[Stored data]
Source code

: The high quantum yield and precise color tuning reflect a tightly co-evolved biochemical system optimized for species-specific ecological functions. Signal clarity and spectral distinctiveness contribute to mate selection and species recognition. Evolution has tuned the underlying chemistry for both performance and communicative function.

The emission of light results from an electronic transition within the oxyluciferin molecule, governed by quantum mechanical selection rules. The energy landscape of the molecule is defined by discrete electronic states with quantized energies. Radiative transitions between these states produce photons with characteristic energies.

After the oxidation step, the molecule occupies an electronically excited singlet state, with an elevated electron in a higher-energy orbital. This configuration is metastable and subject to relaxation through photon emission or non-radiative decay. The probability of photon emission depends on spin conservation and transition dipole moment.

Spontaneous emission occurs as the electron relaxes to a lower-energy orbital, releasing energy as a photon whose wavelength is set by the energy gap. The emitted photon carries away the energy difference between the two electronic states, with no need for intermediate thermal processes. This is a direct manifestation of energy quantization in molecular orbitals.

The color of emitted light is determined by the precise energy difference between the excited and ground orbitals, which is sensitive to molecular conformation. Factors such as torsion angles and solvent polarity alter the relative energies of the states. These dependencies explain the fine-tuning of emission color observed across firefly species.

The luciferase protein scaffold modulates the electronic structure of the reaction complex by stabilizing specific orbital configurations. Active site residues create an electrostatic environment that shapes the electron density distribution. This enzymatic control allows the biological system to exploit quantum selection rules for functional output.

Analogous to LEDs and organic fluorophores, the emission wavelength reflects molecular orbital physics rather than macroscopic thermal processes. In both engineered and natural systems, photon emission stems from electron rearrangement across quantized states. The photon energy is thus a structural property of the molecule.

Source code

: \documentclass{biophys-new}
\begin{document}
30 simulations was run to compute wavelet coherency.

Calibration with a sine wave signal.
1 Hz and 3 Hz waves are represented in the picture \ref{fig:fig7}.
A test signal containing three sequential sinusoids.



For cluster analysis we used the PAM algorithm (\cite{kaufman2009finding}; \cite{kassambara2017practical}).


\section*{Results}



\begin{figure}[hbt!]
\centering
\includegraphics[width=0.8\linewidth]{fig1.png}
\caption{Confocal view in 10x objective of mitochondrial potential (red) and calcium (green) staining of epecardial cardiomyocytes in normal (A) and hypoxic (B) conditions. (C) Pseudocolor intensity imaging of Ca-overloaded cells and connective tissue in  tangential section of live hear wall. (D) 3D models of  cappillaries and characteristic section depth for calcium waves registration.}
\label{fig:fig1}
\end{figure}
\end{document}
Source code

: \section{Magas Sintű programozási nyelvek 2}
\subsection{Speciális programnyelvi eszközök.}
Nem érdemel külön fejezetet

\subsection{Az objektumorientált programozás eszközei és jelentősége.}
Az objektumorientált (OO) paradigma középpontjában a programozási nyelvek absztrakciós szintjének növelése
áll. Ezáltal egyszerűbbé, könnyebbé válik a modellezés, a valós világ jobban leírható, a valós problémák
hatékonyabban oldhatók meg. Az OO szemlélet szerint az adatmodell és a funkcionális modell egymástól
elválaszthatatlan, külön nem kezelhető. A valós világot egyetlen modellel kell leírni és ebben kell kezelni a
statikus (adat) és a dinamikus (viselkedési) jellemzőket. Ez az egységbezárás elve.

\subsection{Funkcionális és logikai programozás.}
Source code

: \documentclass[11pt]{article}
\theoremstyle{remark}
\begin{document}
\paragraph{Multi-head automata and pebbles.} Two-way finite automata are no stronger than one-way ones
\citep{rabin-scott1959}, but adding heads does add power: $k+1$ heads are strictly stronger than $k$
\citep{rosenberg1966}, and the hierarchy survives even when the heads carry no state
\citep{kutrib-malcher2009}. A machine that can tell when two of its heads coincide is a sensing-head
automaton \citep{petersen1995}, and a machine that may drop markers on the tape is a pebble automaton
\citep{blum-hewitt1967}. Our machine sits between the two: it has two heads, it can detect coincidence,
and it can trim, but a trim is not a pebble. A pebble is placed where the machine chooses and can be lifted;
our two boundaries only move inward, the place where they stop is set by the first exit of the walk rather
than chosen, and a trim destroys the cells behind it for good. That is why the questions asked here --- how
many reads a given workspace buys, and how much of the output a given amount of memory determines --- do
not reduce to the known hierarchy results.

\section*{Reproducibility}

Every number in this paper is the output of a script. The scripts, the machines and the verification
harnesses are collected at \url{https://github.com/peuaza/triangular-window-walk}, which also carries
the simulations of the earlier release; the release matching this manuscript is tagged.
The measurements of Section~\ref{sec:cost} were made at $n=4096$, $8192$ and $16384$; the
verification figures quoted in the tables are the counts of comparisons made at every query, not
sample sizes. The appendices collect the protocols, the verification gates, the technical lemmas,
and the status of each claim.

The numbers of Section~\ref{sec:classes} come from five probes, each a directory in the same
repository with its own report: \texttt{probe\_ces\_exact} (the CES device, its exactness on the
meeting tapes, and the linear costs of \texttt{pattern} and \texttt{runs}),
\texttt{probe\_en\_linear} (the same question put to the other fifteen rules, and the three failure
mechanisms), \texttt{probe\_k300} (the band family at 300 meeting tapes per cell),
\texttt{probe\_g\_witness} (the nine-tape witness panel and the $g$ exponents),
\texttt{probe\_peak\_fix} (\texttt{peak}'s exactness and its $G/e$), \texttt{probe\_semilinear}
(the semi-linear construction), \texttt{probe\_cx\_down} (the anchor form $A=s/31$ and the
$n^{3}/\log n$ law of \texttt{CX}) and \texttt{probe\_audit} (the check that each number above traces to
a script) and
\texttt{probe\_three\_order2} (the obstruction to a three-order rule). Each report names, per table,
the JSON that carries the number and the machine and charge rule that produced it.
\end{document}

* * *

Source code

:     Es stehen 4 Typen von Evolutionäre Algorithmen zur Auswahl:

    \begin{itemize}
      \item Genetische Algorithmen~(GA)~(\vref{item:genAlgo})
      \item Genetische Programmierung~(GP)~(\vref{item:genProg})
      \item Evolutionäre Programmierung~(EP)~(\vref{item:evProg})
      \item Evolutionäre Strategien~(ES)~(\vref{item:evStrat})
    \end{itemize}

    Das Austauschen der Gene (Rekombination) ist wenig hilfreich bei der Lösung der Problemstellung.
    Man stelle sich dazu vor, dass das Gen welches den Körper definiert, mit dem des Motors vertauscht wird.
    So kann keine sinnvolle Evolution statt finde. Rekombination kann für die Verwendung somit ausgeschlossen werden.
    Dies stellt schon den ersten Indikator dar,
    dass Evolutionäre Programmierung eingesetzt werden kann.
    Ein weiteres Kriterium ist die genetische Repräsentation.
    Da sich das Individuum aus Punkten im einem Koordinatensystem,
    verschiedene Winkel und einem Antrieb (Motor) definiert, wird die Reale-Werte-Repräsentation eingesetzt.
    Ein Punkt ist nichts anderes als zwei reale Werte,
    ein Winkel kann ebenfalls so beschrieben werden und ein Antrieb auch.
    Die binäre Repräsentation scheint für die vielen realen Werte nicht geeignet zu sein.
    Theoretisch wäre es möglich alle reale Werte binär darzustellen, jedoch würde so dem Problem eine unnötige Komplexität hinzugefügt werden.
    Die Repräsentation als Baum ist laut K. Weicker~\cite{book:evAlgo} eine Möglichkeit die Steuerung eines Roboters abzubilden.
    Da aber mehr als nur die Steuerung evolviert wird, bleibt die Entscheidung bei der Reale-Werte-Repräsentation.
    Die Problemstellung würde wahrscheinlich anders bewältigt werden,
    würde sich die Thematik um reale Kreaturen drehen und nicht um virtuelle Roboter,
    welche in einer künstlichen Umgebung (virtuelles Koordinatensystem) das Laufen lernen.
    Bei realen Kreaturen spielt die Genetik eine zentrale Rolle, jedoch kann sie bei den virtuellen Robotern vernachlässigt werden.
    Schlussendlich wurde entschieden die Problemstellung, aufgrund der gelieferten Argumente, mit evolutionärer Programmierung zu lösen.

--

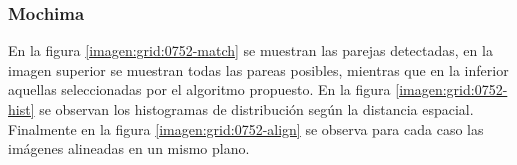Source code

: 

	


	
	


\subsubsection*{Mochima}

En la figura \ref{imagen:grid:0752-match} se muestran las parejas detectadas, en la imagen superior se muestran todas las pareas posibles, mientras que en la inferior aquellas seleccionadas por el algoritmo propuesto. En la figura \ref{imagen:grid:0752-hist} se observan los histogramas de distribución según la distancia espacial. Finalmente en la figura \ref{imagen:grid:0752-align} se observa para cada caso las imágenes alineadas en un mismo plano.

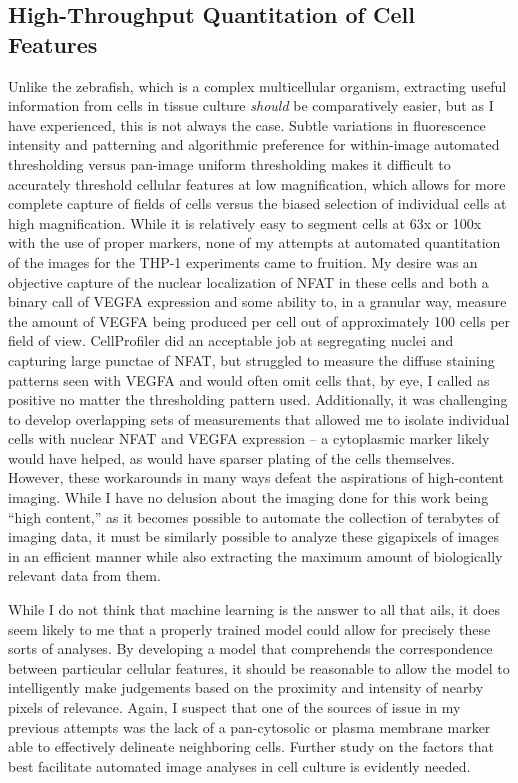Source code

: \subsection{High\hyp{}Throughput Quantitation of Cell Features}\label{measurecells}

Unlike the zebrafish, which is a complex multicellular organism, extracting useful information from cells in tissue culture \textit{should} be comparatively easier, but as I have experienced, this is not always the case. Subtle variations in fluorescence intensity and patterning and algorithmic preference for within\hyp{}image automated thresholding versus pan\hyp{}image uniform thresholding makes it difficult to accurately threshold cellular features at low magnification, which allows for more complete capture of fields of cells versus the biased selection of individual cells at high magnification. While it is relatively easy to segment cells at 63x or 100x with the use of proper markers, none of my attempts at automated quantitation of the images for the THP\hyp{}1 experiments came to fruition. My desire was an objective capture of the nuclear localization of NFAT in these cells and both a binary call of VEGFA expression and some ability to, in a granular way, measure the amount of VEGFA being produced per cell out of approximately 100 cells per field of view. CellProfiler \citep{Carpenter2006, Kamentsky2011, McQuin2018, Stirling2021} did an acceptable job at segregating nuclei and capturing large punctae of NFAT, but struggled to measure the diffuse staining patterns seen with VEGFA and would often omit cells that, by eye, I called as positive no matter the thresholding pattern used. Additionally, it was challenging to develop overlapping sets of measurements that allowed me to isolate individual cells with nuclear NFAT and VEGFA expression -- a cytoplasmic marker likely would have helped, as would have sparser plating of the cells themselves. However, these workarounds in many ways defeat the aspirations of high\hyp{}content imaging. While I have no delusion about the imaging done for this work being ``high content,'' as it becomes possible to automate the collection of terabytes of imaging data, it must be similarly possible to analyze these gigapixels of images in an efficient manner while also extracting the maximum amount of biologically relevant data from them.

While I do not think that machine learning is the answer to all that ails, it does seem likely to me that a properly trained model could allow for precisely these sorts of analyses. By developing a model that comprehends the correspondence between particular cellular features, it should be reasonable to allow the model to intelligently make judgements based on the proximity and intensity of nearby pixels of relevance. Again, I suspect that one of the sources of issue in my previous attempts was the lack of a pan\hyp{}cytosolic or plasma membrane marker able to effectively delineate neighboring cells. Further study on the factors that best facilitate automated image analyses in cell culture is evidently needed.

__Task to complete__: In the entries above, find the line with "Es stehen 4" and the line with "welche in einer", then restate word for word both of them and every line between, with nothing more.

__Written reply__:
:     Es stehen 4 Typen von Evolutionäre Algorithmen zur Auswahl:

    \begin{itemize}
      \item Genetische Algorithmen~(GA)~(\vref{item:genAlgo})
      \item Genetische Programmierung~(GP)~(\vref{item:genProg})
      \item Evolutionäre Programmierung~(EP)~(\vref{item:evProg})
      \item Evolutionäre Strategien~(ES)~(\vref{item:evStrat})
    \end{itemize}

    Das Austauschen der Gene (Rekombination) ist wenig hilfreich bei der Lösung der Problemstellung.
    Man stelle sich dazu vor, dass das Gen welches den Körper definiert, mit dem des Motors vertauscht wird.
    So kann keine sinnvolle Evolution statt finde. Rekombination kann für die Verwendung somit ausgeschlossen werden.
    Dies stellt schon den ersten Indikator dar,
    dass Evolutionäre Programmierung eingesetzt werden kann.
    Ein weiteres Kriterium ist die genetische Repräsentation.
    Da sich das Individuum aus Punkten im einem Koordinatensystem,
    verschiedene Winkel und einem Antrieb (Motor) definiert, wird die Reale-Werte-Repräsentation eingesetzt.
    Ein Punkt ist nichts anderes als zwei reale Werte,
    ein Winkel kann ebenfalls so beschrieben werden und ein Antrieb auch.
    Die binäre Repräsentation scheint für die vielen realen Werte nicht geeignet zu sein.
    Theoretisch wäre es möglich alle reale Werte binär darzustellen, jedoch würde so dem Problem eine unnötige Komplexität hinzugefügt werden.
    Die Repräsentation als Baum ist laut K. Weicker~\cite{book:evAlgo} eine Möglichkeit die Steuerung eines Roboters abzubilden.
    Da aber mehr als nur die Steuerung evolviert wird, bleibt die Entscheidung bei der Reale-Werte-Repräsentation.
    Die Problemstellung würde wahrscheinlich anders bewältigt werden,
    würde sich die Thematik um reale Kreaturen drehen und nicht um virtuelle Roboter,
    welche in einer künstlichen Umgebung (virtuelles Koordinatensystem) das Laufen lernen.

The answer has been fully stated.